- **Exercise data**
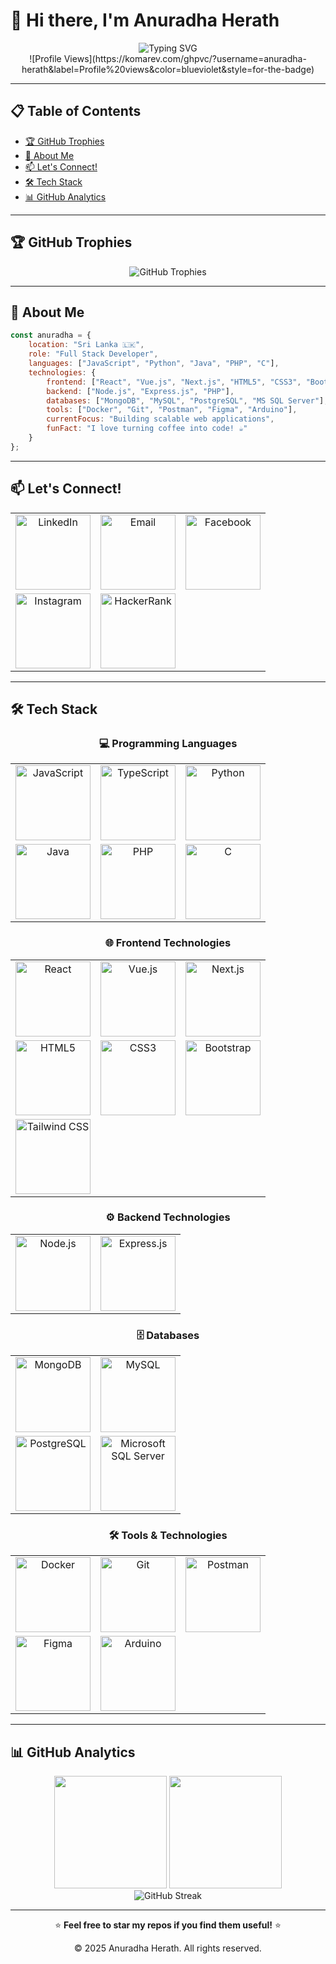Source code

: # 👋 Hi there, I'm **Anuradha Herath**

<div align="center">
  <img src="https://readme-typing-svg.herokuapp.com?font=Fira+Code&size=32&duration=2800&pause=2000&color=A855F7&center=true&vCenter=true&width=940&lines=A+Passionate+Full+Stack+Developer;From+Beautiful+Sri+Lanka+🇱🇰;Always+Learning+%26+Building+Amazing+Things!" alt="Typing SVG" />
</div>

<div align="center">
  ![Profile Views](https://komarev.com/ghpvc/?username=anuradha-herath&label=Profile%20views&color=blueviolet&style=for-the-badge)
</div>

---

## 📋 Table of Contents
- [🏆 GitHub Trophies](#-github-trophies)
- [🚀 About Me](#-about-me)
- [📫 Let's Connect!](#-lets-connect)
- [🛠️ Tech Stack](#️-tech-stack)
- [📊 GitHub Analytics](#-github-analytics)

---

## 🏆 GitHub Trophies
<div align="center">
  <img src="https://github-profile-trophy.vercel.app/?username=anuradha-herath&theme=radical&no-frame=false&no-bg=false&margin-w=4" alt="GitHub Trophies" />
</div>

---

## 🚀 About Me

```javascript
const anuradha = {
    location: "Sri Lanka 🇱🇰",
    role: "Full Stack Developer",
    languages: ["JavaScript", "Python", "Java", "PHP", "C"],
    technologies: {
        frontend: ["React", "Vue.js", "Next.js", "HTML5", "CSS3", "Bootstrap", "Tailwind CSS"],
        backend: ["Node.js", "Express.js", "PHP"],
        databases: ["MongoDB", "MySQL", "PostgreSQL", "MS SQL Server"],
        tools: ["Docker", "Git", "Postman", "Figma", "Arduino"],
        currentFocus: "Building scalable web applications",
        funFact: "I love turning coffee into code! ☕️"
    }
};
```

---

## 📫 Let's Connect!

<div align="center">
  <table>
    <tr>
      <td align="center">
        <a href="https://linkedin.com/in/anuradha-herath-4473372b2">
          <img src="https://img.shields.io/badge/LinkedIn-0077B5?style=for-the-badge&logo=linkedin&logoColor=white" width="120" alt="LinkedIn"/>
        </a>
      </td>
      <td align="center">
        <a href="mailto:anuradhaherath2001@gmail.com">
          <img src="https://img.shields.io/badge/Gmail-D14836?style=for-the-badge&logo=gmail&logoColor=white" width="120" alt="Email"/>
        </a>
      </td>
      <td align="center">
        <a href="https://fb.com/anuradha.herath.9275/">
          <img src="https://img.shields.io/badge/Facebook-1877F2?style=for-the-badge&logo=facebook&logoColor=white" width="120" alt="Facebook"/>
        </a>
      </td>
    </tr>
    <tr>
      <td align="center">
        <a href="https://instagram.com/_anuradha_herath_">
          <img src="https://img.shields.io/badge/Instagram-E4405F?style=for-the-badge&logo=instagram&logoColor=white" width="120" alt="Instagram"/>
        </a>
      </td>
      <td align="center">
        <a href="https://www.hackerrank.com/anuradhaherath21">
          <img src="https://img.shields.io/badge/-Hackerrank-2EC866?style=for-the-badge&logo=HackerRank&logoColor=white" width="120" alt="HackerRank"/>
        </a>
      </td>
      <td></td>
    </tr>
  </table>
</div>

---

## 🛠️ Tech Stack

<div align="center">

### 💻 Programming Languages
<table>
  <tr>
    <td align="center">
      <img src="https://img.shields.io/badge/JavaScript-F7DF1E?style=for-the-badge&logo=javascript&logoColor=black" width="120" alt="JavaScript"/>
    </td>
    <td align="center">
      <img src="https://img.shields.io/badge/TypeScript-007ACC?style=for-the-badge&logo=typescript&logoColor=white" width="120" alt="TypeScript"/>
    </td>
    <td align="center">
      <img src="https://img.shields.io/badge/Python-14354C?style=for-the-badge&logo=python&logoColor=white" width="120" alt="Python"/>
    </td>
  </tr>
  <tr>
    <td align="center">
      <img src="https://img.shields.io/badge/Java-ED8B00?style=for-the-badge&logo=java&logoColor=white" width="120" alt="Java"/>
    </td>
    <td align="center">
      <img src="https://img.shields.io/badge/PHP-777BB4?style=for-the-badge&logo=php&logoColor=white" width="120" alt="PHP"/>
    </td>
    <td align="center">
      <img src="https://img.shields.io/badge/C-00599C?style=for-the-badge&logo=c&logoColor=white" width="120" alt="C"/>
    </td>
  </tr>
</table>

### 🌐 Frontend Technologies
<table>
  <tr>
    <td align="center">
      <img src="https://img.shields.io/badge/React-20232A?style=for-the-badge&logo=react&logoColor=61DAFB" width="120" alt="React"/>
    </td>
    <td align="center">
      <img src="https://img.shields.io/badge/Vue.js-35495E?style=for-the-badge&logo=vue.js&logoColor=4FC08D" width="120" alt="Vue.js"/>
    </td>
    <td align="center">
      <img src="https://img.shields.io/badge/Next.js-000000?style=for-the-badge&logo=next.js&logoColor=white" width="120" alt="Next.js"/>
    </td>
  </tr>
  <tr>
    <td align="center">
      <img src="https://img.shields.io/badge/HTML5-E34F26?style=for-the-badge&logo=html5&logoColor=white" width="120" alt="HTML5"/>
    </td>
    <td align="center">
      <img src="https://img.shields.io/badge/CSS3-1572B6?style=for-the-badge&logo=css3&logoColor=white" width="120" alt="CSS3"/>
    </td>
    <td align="center">
      <img src="https://img.shields.io/badge/Bootstrap-563D7C?style=for-the-badge&logo=bootstrap&logoColor=white" width="120" alt="Bootstrap"/>
    </td>
  </tr>
  <tr>
    <td align="center">
      <img src="https://img.shields.io/badge/Tailwind_CSS-38B2AC?style=for-the-badge&logo=tailwind-css&logoColor=white" width="120" alt="Tailwind CSS"/>
    </td>
    <td></td>
    <td></td>
  </tr>
</table>

### ⚙️ Backend Technologies
<table>
  <tr>
    <td align="center">
      <img src="https://img.shields.io/badge/Node.js-43853D?style=for-the-badge&logo=node.js&logoColor=white" width="120" alt="Node.js"/>
    </td>
    <td align="center">
      <img src="https://img.shields.io/badge/Express.js-404D59?style=for-the-badge&logo=express&logoColor=white" width="120" alt="Express.js"/>
    </td>
  </tr>
</table>

### 🗄️ Databases
<table>
  <tr>
    <td align="center">
      <img src="https://img.shields.io/badge/MongoDB-4EA94B?style=for-the-badge&logo=mongodb&logoColor=white" width="120" alt="MongoDB"/>
    </td>
    <td align="center">
      <img src="https://img.shields.io/badge/MySQL-005C84?style=for-the-badge&logo=mysql&logoColor=white" width="120" alt="MySQL"/>
    </td>
  </tr>
  <tr>
    <td align="center">
      <img src="https://img.shields.io/badge/PostgreSQL-316192?style=for-the-badge&logo=postgresql&logoColor=white" width="120" alt="PostgreSQL"/>
    </td>
    <td align="center">
      <img src="https://img.shields.io/badge/Microsoft%20SQL%20Server-CC2927?style=for-the-badge&logo=microsoft%20sql%20server&logoColor=white" width="120" alt="Microsoft SQL Server"/>
    </td>
  </tr>
</table>

### 🛠️ Tools & Technologies
<table>
  <tr>
    <td align="center">
      <img src="https://img.shields.io/badge/Docker-2496ED?style=for-the-badge&logo=docker&logoColor=white" width="120" alt="Docker"/>
    </td>
    <td align="center">
      <img src="https://img.shields.io/badge/Git-F05032?style=for-the-badge&logo=git&logoColor=white" width="120" alt="Git"/>
    </td>
    <td align="center">
      <img src="https://img.shields.io/badge/Postman-FF6C37?style=for-the-badge&logo=postman&logoColor=white" width="120" alt="Postman"/>
    </td>
  </tr>
  <tr>
    <td align="center">
      <img src="https://img.shields.io/badge/Figma-F24E1E?style=for-the-badge&logo=figma&logoColor=white" width="120" alt="Figma"/>
    </td>
    <td align="center">
      <img src="https://img.shields.io/badge/Arduino-00979D?style=for-the-badge&logo=Arduino&logoColor=white" width="120" alt="Arduino"/>
    </td>
    <td></td>
  </tr>
</table>

</div>

---

## 📊 GitHub Analytics

<div align="center">
  
  <img height="180em" src="https://github-readme-stats.vercel.app/api?username=anuradha-herath&show_icons=true&theme=radical&include_all_commits=true&count_private=true"/>
  <img height="180em" src="https://github-readme-stats.vercel.app/api/top-langs/?username=anuradha-herath&layout=compact&langs_count=8&theme=radical"/>
  
</div>

<div align="center">
  <img src="https://github-readme-streak-stats.herokuapp.com/?user=anuradha-herath&theme=radical" alt="GitHub Streak" />
</div>

---

<div align="center">
  <p>⭐ <strong>Feel free to star my repos if you find them useful!</strong> ⭐</p>
  <p>© 2025 Anuradha Herath. All rights reserved.</p>
</div>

- **Your instructions**
Once you have checked every line of the material above, return the ones that hold the string "Full".

- **Answer box**
  <img src="https://readme-typing-svg.herokuapp.com?font=Fira+Code&size=32&duration=2800&pause=2000&color=A855F7&center=true&vCenter=true&width=940&lines=A+Passionate+Full+Stack+Developer;From+Beautiful+Sri+Lanka+🇱🇰;Always+Learning+%26+Building+Amazing+Things!" alt="Typing SVG" />
    role: "Full Stack Developer",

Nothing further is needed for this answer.